DESCRIPTION OF THE TASK:
Would you filter the listing below so that only lines with the word "within" remain?
┄┄┄┄┄┄
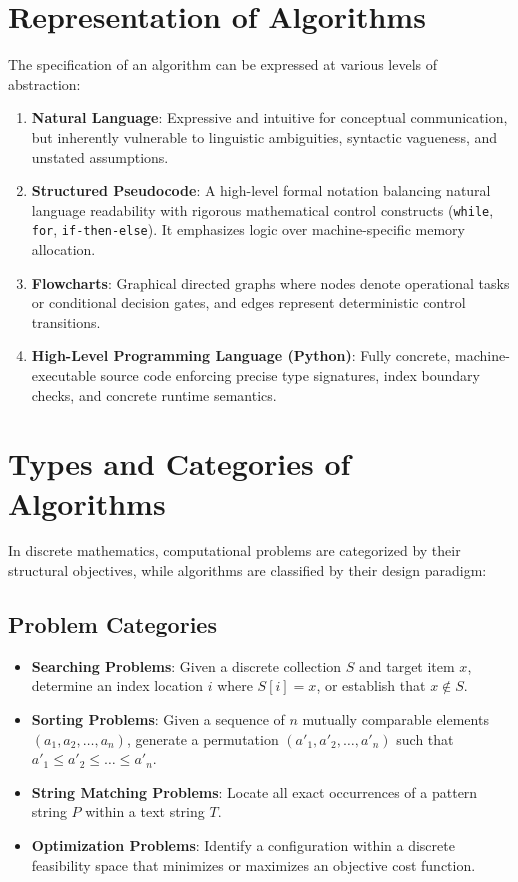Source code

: \section{Representation of Algorithms}
The specification of an algorithm can be expressed at various levels of abstraction:
\begin{enumerate}
    \item \textbf{Natural Language}: Expressive and intuitive for conceptual communication, but inherently vulnerable to linguistic ambiguities, syntactic vagueness, and unstated assumptions.
    \item \textbf{Structured Pseudocode}: A high-level formal notation balancing natural language readability with rigorous mathematical control constructs (\texttt{while}, \texttt{for}, \texttt{if-then-else}). It emphasizes logic over machine-specific memory allocation.
    \item \textbf{Flowcharts}: Graphical directed graphs where nodes denote operational tasks or conditional decision gates, and edges represent deterministic control transitions.
    \item \textbf{High-Level Programming Language (Python)}: Fully concrete, machine-executable source code enforcing precise type signatures, index boundary checks, and concrete runtime semantics.
\end{enumerate}

\section{Types and Categories of Algorithms}
In discrete mathematics, computational problems are categorized by their structural objectives, while algorithms are classified by their design paradigm:

\subsection{Problem Categories}
\begin{itemize}
    \item \textbf{Searching Problems}: Given a discrete collection $S$ and target item $x$, determine an index location $i$ where $S[i] = x$, or establish that $x \notin S$.
    \item \textbf{Sorting Problems}: Given a sequence of $n$ mutually comparable elements $(a_1, a_2, \dots, a_n)$, generate a permutation $(a'_1, a'_2, \dots, a'_n)$ such that $a'_1 \le a'_2 \le \dots \le a'_n$.
    \item \textbf{String Matching Problems}: Locate all exact occurrences of a pattern string $P$ within a text string $T$.
    \item \textbf{Optimization Problems}: Identify a configuration within a discrete feasibility space that minimizes or maximizes an objective cost function.
\end{itemize}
┄┄┄┄┄┄
SOLUTION TO THE PROBLEM:
    \item \textbf{String Matching Problems}: Locate all exact occurrences of a pattern string $P$ within a text string $T$.
    \item \textbf{Optimization Problems}: Identify a configuration within a discrete feasibility space that minimizes or maximizes an objective cost function.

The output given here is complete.